Work order — In the following listing, find the lines containing "reporting" and report them.
========
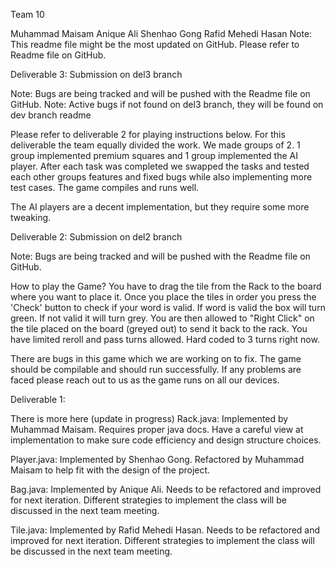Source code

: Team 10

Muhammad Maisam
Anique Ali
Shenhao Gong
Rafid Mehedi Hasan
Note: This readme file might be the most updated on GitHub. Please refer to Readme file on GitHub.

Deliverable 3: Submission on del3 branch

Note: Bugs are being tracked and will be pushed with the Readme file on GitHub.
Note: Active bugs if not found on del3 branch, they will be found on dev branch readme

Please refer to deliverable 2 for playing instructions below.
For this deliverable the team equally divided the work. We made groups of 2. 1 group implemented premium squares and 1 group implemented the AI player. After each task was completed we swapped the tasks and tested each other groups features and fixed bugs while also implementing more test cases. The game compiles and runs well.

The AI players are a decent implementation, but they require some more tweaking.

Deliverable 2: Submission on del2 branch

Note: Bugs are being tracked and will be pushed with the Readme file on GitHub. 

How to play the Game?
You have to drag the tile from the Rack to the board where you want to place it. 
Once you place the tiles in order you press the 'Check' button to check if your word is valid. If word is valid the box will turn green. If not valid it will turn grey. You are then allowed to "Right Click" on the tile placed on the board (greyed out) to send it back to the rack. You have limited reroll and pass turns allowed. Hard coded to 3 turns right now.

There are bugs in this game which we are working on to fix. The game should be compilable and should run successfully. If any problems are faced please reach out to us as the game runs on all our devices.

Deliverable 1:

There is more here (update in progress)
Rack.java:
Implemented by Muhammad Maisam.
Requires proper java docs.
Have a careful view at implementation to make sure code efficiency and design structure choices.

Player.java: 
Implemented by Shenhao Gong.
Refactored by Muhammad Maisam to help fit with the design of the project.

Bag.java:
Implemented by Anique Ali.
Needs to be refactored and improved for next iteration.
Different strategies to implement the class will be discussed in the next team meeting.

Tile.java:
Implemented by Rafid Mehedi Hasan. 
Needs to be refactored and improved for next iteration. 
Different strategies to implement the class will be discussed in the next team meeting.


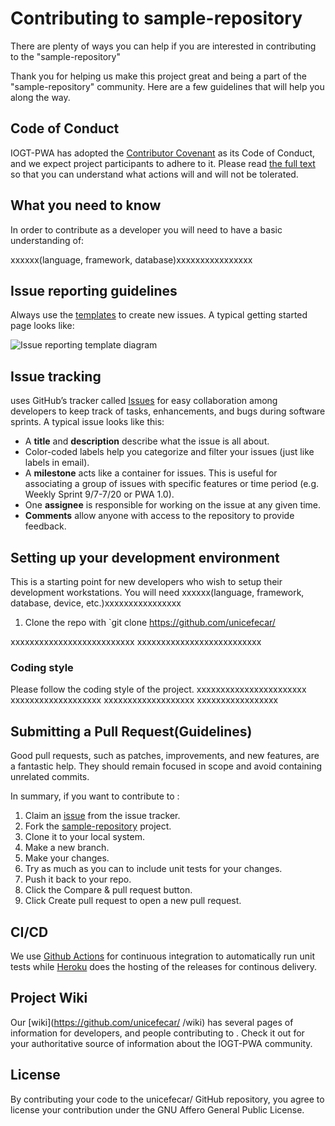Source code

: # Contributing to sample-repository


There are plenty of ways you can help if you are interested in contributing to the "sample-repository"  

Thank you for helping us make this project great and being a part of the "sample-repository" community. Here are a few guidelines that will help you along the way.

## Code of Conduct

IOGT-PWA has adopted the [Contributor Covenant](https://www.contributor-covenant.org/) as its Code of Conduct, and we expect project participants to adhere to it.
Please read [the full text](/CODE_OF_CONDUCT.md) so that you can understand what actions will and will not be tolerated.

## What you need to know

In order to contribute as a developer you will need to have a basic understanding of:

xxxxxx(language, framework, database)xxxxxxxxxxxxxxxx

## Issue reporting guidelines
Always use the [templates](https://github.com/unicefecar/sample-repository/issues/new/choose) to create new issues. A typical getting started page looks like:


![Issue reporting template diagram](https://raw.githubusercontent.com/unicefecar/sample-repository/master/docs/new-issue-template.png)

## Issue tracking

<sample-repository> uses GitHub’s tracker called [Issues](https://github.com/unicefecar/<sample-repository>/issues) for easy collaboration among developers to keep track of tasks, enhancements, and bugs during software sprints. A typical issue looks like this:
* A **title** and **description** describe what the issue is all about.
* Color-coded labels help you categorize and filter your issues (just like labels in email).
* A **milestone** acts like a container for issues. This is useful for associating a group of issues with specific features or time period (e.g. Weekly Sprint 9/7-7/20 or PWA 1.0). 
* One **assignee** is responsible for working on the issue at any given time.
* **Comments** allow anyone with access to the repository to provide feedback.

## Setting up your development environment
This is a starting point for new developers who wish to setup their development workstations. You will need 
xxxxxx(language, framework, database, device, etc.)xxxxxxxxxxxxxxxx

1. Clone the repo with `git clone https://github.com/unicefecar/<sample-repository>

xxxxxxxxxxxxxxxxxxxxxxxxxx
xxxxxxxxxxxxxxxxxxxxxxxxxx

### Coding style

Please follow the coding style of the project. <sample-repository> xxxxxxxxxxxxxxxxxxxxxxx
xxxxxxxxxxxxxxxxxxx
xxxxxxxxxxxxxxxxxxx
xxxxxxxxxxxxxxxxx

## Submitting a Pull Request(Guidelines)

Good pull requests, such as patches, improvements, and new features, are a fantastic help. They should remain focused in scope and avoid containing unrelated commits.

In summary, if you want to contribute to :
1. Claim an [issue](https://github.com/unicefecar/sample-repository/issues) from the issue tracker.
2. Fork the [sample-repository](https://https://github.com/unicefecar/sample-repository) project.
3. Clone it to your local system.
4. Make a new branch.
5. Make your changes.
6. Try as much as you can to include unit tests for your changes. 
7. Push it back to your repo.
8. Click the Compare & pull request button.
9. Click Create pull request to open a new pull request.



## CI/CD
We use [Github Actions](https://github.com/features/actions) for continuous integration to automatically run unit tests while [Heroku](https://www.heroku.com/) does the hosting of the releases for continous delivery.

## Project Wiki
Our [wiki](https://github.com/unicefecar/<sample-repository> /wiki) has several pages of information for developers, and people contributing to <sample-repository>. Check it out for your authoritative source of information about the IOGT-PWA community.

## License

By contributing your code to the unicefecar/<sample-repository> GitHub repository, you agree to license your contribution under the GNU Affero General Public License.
========
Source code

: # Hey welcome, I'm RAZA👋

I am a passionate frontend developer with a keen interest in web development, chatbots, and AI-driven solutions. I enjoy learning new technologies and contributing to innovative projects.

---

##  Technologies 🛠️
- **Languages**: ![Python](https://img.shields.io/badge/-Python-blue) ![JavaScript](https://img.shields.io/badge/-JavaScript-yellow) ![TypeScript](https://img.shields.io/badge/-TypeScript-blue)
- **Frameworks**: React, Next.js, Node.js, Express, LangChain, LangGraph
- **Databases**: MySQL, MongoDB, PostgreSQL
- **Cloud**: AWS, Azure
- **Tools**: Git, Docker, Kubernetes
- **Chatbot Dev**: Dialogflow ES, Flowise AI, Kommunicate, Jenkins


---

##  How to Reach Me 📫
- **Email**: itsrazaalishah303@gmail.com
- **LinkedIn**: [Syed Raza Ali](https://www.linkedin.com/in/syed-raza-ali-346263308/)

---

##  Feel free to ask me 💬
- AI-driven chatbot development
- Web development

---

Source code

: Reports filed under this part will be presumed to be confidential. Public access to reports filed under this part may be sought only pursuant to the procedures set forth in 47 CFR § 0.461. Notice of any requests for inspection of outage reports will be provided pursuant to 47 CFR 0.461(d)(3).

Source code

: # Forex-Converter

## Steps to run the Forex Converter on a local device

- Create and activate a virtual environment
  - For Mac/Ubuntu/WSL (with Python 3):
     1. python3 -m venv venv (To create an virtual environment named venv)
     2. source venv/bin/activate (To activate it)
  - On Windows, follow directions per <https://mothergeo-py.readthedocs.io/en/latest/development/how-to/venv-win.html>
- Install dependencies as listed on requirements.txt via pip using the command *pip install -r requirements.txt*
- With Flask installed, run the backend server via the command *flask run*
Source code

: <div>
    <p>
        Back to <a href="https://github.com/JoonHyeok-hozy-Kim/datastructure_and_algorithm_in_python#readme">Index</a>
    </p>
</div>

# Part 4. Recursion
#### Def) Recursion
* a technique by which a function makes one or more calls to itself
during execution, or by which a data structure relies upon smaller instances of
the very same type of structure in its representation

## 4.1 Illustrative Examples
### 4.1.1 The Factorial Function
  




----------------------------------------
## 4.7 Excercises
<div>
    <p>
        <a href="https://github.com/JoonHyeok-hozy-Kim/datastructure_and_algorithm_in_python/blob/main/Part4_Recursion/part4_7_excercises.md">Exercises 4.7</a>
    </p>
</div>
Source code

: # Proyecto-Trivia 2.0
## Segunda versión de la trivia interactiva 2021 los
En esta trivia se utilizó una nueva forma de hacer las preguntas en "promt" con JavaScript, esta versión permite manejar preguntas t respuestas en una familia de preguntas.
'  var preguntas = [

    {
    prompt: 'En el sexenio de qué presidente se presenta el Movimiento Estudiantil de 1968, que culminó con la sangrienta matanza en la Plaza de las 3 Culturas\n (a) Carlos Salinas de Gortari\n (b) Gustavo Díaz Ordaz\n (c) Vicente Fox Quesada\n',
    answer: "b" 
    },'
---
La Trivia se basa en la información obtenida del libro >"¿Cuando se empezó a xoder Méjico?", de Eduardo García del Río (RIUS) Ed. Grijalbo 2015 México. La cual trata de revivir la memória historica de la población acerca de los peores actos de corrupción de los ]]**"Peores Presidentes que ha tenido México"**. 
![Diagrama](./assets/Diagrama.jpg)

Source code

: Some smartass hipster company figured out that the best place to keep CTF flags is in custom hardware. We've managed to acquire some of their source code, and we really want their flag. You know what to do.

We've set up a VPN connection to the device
========
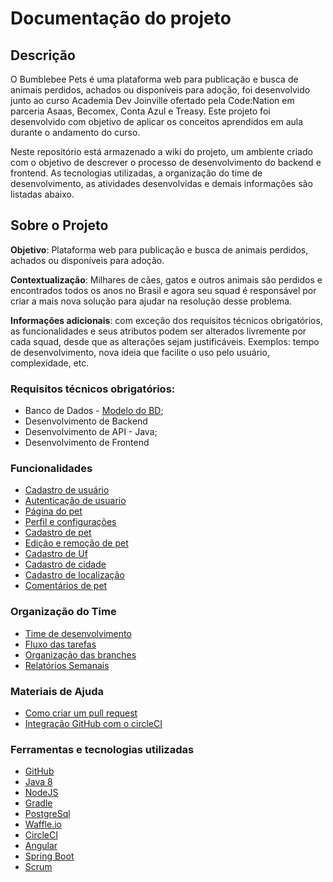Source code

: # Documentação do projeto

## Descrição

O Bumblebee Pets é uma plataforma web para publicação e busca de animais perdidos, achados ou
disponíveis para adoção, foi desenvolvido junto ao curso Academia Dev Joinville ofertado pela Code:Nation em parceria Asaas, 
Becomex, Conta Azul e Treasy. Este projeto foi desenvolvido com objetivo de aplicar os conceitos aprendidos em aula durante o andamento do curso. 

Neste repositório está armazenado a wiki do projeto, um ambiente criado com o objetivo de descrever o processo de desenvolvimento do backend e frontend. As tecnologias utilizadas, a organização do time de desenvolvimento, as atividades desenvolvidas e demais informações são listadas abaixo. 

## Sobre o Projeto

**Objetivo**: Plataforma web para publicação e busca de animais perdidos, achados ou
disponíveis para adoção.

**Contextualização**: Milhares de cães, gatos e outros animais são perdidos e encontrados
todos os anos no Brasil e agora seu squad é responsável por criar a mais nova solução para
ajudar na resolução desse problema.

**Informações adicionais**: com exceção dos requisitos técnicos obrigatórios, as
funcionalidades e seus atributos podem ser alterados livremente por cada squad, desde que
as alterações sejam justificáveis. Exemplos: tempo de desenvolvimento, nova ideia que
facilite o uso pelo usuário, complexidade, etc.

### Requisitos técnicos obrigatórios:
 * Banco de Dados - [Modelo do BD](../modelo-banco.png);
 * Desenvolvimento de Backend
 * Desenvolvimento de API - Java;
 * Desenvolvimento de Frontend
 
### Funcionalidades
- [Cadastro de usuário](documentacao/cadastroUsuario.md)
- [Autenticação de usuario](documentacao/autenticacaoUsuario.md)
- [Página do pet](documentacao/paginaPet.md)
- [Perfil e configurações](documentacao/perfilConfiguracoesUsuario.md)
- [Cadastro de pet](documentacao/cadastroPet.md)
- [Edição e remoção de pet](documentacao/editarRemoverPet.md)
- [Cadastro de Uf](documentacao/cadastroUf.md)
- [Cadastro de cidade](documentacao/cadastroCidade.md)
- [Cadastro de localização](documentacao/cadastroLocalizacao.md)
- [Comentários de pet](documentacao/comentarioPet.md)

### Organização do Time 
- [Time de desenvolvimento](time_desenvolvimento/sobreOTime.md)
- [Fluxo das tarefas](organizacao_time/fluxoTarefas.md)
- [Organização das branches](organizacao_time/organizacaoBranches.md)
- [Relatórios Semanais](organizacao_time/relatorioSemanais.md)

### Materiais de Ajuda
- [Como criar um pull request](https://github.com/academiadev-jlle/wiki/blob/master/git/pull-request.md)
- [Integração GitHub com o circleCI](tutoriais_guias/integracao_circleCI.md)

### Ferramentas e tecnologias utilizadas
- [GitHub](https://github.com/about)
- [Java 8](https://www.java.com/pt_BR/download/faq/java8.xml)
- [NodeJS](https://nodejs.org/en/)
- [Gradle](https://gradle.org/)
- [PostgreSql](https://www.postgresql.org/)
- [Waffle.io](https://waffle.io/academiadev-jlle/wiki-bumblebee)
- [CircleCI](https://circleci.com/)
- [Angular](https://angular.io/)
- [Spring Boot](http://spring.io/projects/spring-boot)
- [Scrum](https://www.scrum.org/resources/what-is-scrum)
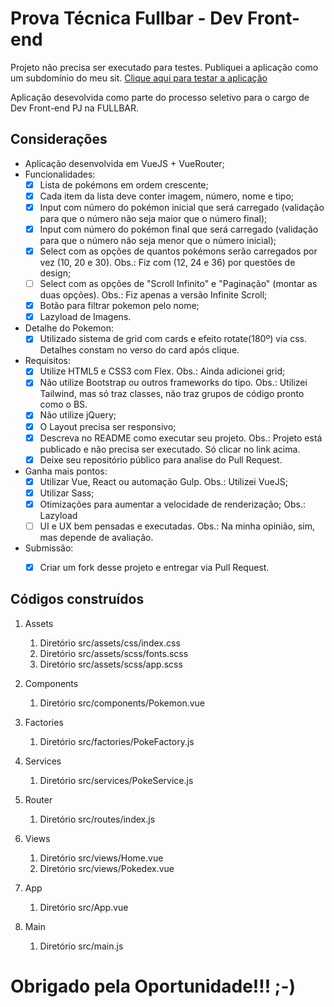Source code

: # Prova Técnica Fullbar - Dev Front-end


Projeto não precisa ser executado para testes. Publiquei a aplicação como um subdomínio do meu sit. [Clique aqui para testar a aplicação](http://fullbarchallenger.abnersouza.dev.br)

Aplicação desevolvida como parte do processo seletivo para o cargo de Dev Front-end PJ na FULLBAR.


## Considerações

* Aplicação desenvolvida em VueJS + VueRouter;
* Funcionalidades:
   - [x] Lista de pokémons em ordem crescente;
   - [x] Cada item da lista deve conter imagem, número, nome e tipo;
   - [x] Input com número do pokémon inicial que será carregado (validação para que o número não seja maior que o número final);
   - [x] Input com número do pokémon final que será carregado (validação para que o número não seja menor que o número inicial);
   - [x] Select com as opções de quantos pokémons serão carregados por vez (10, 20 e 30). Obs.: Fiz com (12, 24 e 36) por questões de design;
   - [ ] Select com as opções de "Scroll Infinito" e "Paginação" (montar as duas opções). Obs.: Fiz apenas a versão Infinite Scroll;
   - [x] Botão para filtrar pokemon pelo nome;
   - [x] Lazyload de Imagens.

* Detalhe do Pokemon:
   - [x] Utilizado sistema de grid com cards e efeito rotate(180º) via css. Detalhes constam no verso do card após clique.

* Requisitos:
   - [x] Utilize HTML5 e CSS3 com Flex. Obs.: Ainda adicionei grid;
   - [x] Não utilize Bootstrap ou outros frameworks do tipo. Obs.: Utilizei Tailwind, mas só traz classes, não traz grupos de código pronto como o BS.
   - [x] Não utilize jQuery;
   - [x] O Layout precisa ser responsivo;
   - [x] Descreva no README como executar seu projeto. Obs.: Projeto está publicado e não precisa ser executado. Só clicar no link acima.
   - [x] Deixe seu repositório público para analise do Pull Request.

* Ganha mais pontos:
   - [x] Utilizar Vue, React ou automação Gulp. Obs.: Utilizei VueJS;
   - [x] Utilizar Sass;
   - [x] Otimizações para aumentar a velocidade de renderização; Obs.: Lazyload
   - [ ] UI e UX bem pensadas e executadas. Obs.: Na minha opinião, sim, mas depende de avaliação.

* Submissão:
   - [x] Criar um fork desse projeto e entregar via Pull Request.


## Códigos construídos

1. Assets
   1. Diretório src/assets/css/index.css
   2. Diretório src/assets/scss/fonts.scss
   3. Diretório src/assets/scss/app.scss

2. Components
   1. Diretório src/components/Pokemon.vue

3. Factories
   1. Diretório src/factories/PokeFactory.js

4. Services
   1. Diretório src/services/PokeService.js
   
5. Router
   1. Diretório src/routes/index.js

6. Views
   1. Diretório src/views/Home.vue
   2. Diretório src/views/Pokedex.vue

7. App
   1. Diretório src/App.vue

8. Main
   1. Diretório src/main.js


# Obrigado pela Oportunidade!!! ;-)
========
Response to this exercise —
## Issue reporting guidelines
![Issue reporting template diagram](https://raw.githubusercontent.com/unicefecar/sample-repository/master/docs/new-issue-template.png)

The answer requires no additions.